Got a ticket, looking to stay over on the Saturday before the event and maybe on the Sunday. Would be nice to know if anyone has booked anything reasonable already fairly close to the venue, or close to places to go for a drink, food etc

Cheers

I will post on the Northern section too.


----------



## theDodo (Jan 14, 2007)

staff and setup crews will be lodging at both the Holiday Inn and the Marriott, literally just outside the showground - for more info look here Waxstock - Where


----------



## alexj (Apr 12, 2012)

theDodo said:


> staff and setup crews will be lodging at both the Holiday Inn and the Marriott, literally just outside the showground - for more info look here Waxstock - Where


OK thanks for that see you there


----------



## SteveTDCi (Feb 8, 2006)

theDodo said:


> staff and setup crews will be lodging at both the Holiday Inn and the Marriott, literally just outside the showground - for more info look here Waxstock - Where


They are the closest but there are a few ore premier inns and travel lodges around, Orton hall hotel is nice and there are a few smaller hotels in the city centre, all are within 10 mins.


----------



## dubstyle (Jun 13, 2007)

Hi,
i've been thinking the same thing. by the looks of it the Marriott is very nice. i think it was £90 for the cheapest room. Technically you could just walk from the hotel to the show ground it is that close.


----------



## alexj (Apr 12, 2012)

dubstyle said:


> Hi,
> i've been thinking the same thing. by the looks of it the Marriott is very nice. i think it was £90 for the cheapest room. Technically you could just walk from the hotel to the show ground it is that close.

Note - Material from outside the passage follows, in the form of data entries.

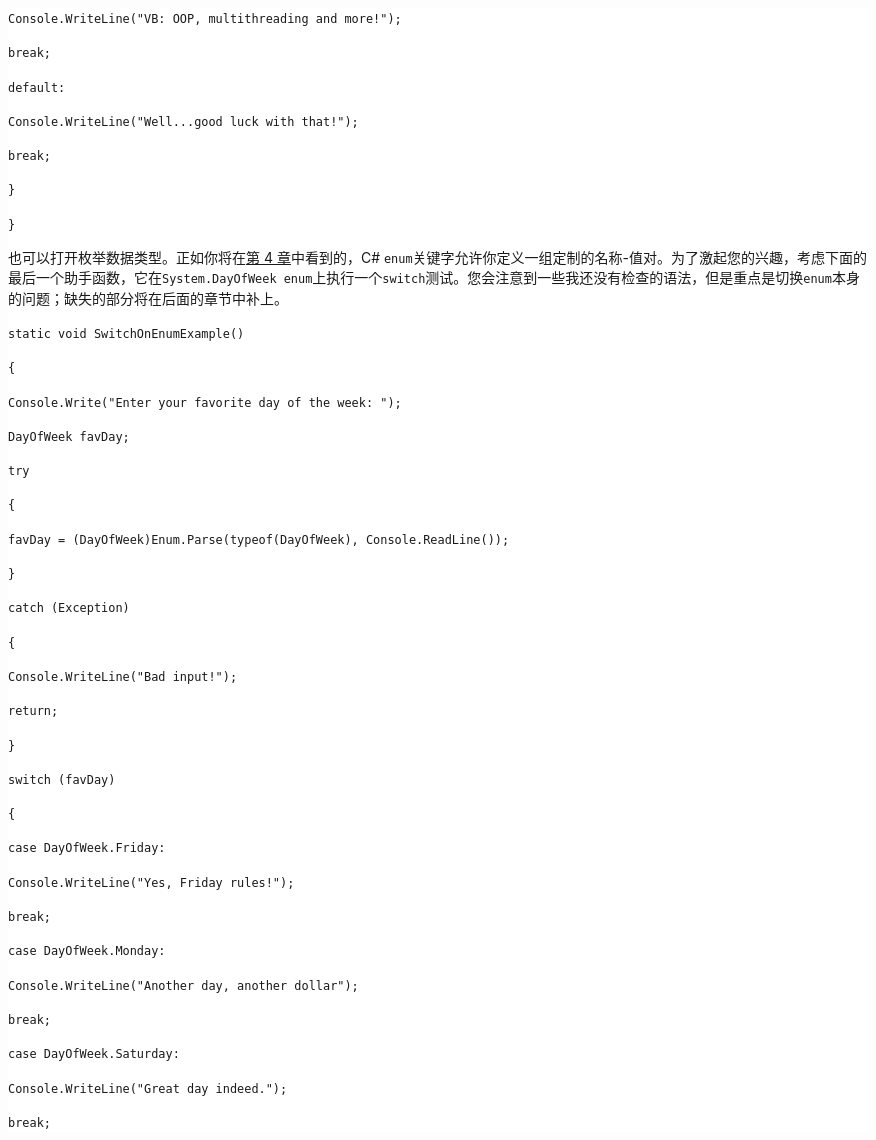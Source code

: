 `Console.WriteLine("VB: OOP, multithreading and more!");`

`break;`

`default:`

`Console.WriteLine("Well...good luck with that!");`

`break;`

`}`

`}`

也可以打开枚举数据类型。正如你将在[第 4 章](04.html)中看到的，C# `enum`关键字允许你定义一组定制的名称-值对。为了激起您的兴趣，考虑下面的最后一个助手函数，它在`System.DayOfWeek enum`上执行一个`switch`测试。您会注意到一些我还没有检查的语法，但是重点是切换`enum`本身的问题；缺失的部分将在后面的章节中补上。

`static void SwitchOnEnumExample()`

`{`

`Console.Write("Enter your favorite day of the week: ");`

`DayOfWeek favDay;`

`try`

`{`

`favDay = (DayOfWeek)Enum.Parse(typeof(DayOfWeek), Console.ReadLine());`

`}`

`catch (Exception)`

`{`

`Console.WriteLine("Bad input!");`

`return;`

`}`

`switch (favDay)`

`{`

`case DayOfWeek.Friday:`

`Console.WriteLine("Yes, Friday rules!");`

`break;`

`case DayOfWeek.Monday:`

`Console.WriteLine("Another day, another dollar");`

`break;`

`case DayOfWeek.Saturday:`

`Console.WriteLine("Great day indeed.");`

`break;`
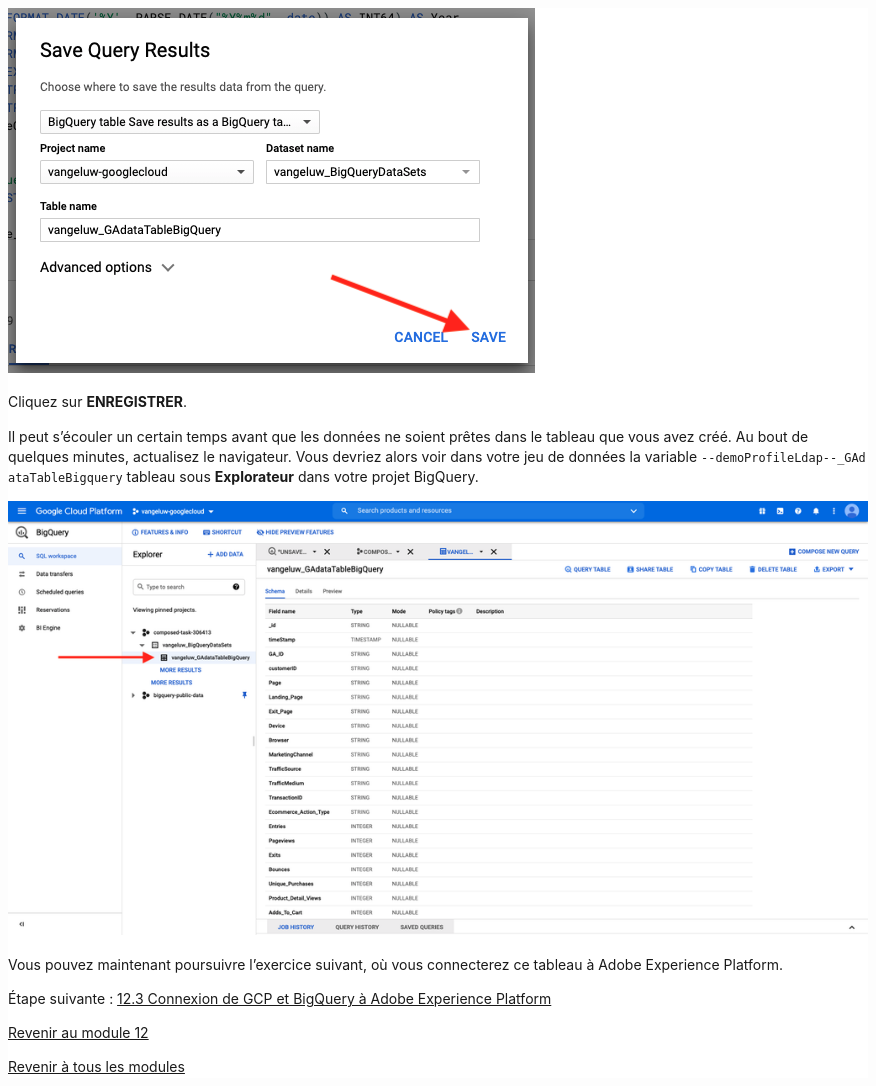 ![demo](./images/ex3/16.png)

Cliquez sur **ENREGISTRER**.

Il peut s’écouler un certain temps avant que les données ne soient prêtes dans le tableau que vous avez créé. Au bout de quelques minutes, actualisez le navigateur. Vous devriez alors voir dans votre jeu de données la variable `--demoProfileLdap--_GAdataTableBigquery` tableau sous **Explorateur** dans votre projet BigQuery.

![demo](./images/ex3/19.png)

Vous pouvez maintenant poursuivre l’exercice suivant, où vous connecterez ce tableau à Adobe Experience Platform.

Étape suivante : [12.3 Connexion de GCP et BigQuery à Adobe Experience Platform](./ex3.md)

[Revenir au module 12](./customer-journey-analytics-bigquery-gcp.md)

[Revenir à tous les modules](./../../overview.md)

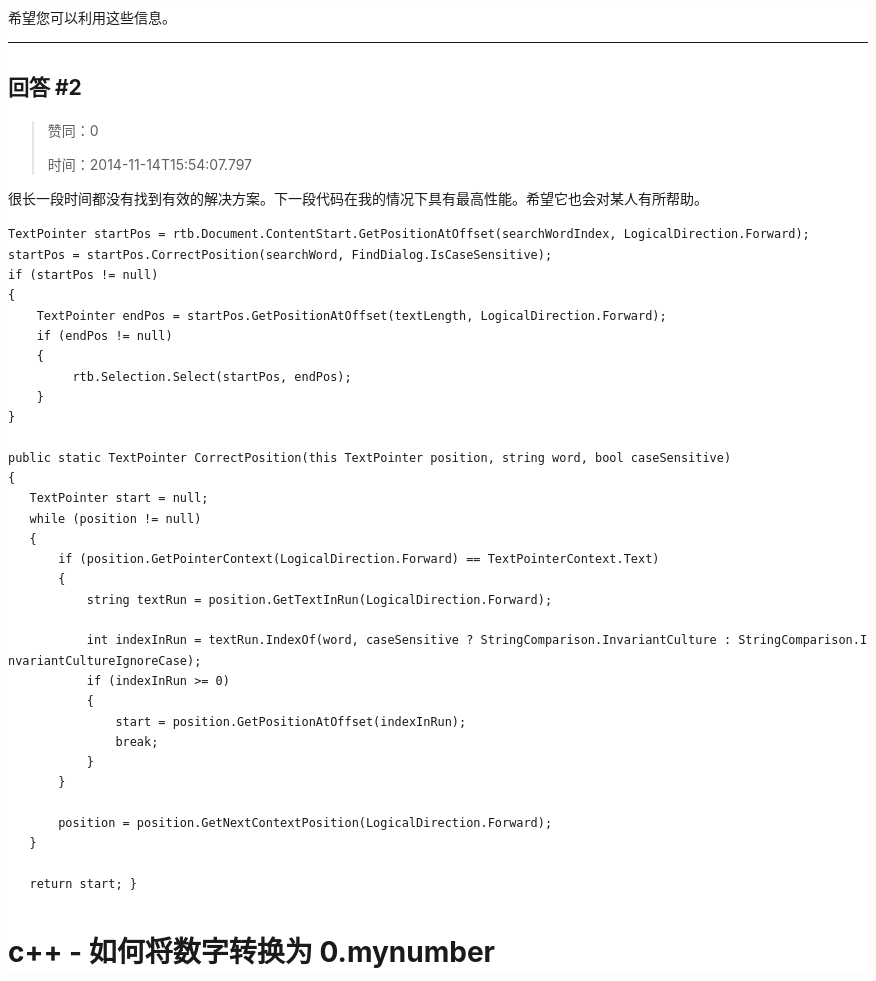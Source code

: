 希望您可以利用这些信息。

* * *

## 回答 #2

> 赞同：0
> 
> 时间：2014-11-14T15:54:07.797

很长一段时间都没有找到有效的解决方案。下一段代码在我的情况下具有最高性能。希望它也会对某人有所帮助。

```
TextPointer startPos = rtb.Document.ContentStart.GetPositionAtOffset(searchWordIndex, LogicalDirection.Forward);
startPos = startPos.CorrectPosition(searchWord, FindDialog.IsCaseSensitive);
if (startPos != null)
{
    TextPointer endPos = startPos.GetPositionAtOffset(textLength, LogicalDirection.Forward);
    if (endPos != null)
    {
         rtb.Selection.Select(startPos, endPos);
    }
}

public static TextPointer CorrectPosition(this TextPointer position, string word, bool caseSensitive)
{
   TextPointer start = null;
   while (position != null)
   {
       if (position.GetPointerContext(LogicalDirection.Forward) == TextPointerContext.Text)
       {
           string textRun = position.GetTextInRun(LogicalDirection.Forward);

           int indexInRun = textRun.IndexOf(word, caseSensitive ? StringComparison.InvariantCulture : StringComparison.InvariantCultureIgnoreCase);
           if (indexInRun >= 0)
           {
               start = position.GetPositionAtOffset(indexInRun);
               break;
           }
       }

       position = position.GetNextContextPosition(LogicalDirection.Forward);
   }

   return start; } 
```

# c++ - 如何将数字转换为 0.mynumber
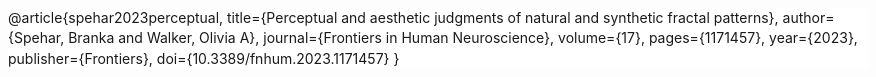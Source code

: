@article{spehar2023perceptual,
  title={Perceptual and aesthetic judgments of natural and synthetic fractal patterns},
  author={Spehar, Branka and Walker, Olivia A},
  journal={Frontiers in Human Neuroscience},
  volume={17},
  pages={1171457},
  year={2023},
  publisher={Frontiers},
  doi={10.3389/fnhum.2023.1171457}
}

Holiday Inn single room £43 thats half the price. Ive stayed at Marriots and thry are nought special


----------



## J1ODY A (Nov 28, 2008)

alexj said:


> Holiday Inn single room £43 thats half the price. Ive stayed at Marriots and thry are nought special


If your just getting your head down then go for cheapest, them chains are normally similar in condition... its just the facilities that may vary i.e. do you want a gym.

Look on hotels.com


----------



## alexj (Apr 12, 2012)

J1ODY A said:


> If your just getting your head down then go for cheapest, them chains are normally similar in condition... its just the facilities that may vary i.e. do you want a gym.
> 
> Look on hotels.com


nearest and cheapest and bestest !


----------



## SteveTDCi (Feb 8, 2006)

Just hide your valuables at the Holiday Inn thats on site, i'm sure its better now than it used to be.


----------



## beko1987 (Jul 25, 2010)

Avoid the Premier Inn right in the city centre. Stayed there with the mrs once whilst visiting family, and upon arriving back at about half 11, we walked past the hooker in the lift, we walked through smoke filled corridors, the room was boiling hot and we couldnt open the window as Liquid nightclub was over the road. 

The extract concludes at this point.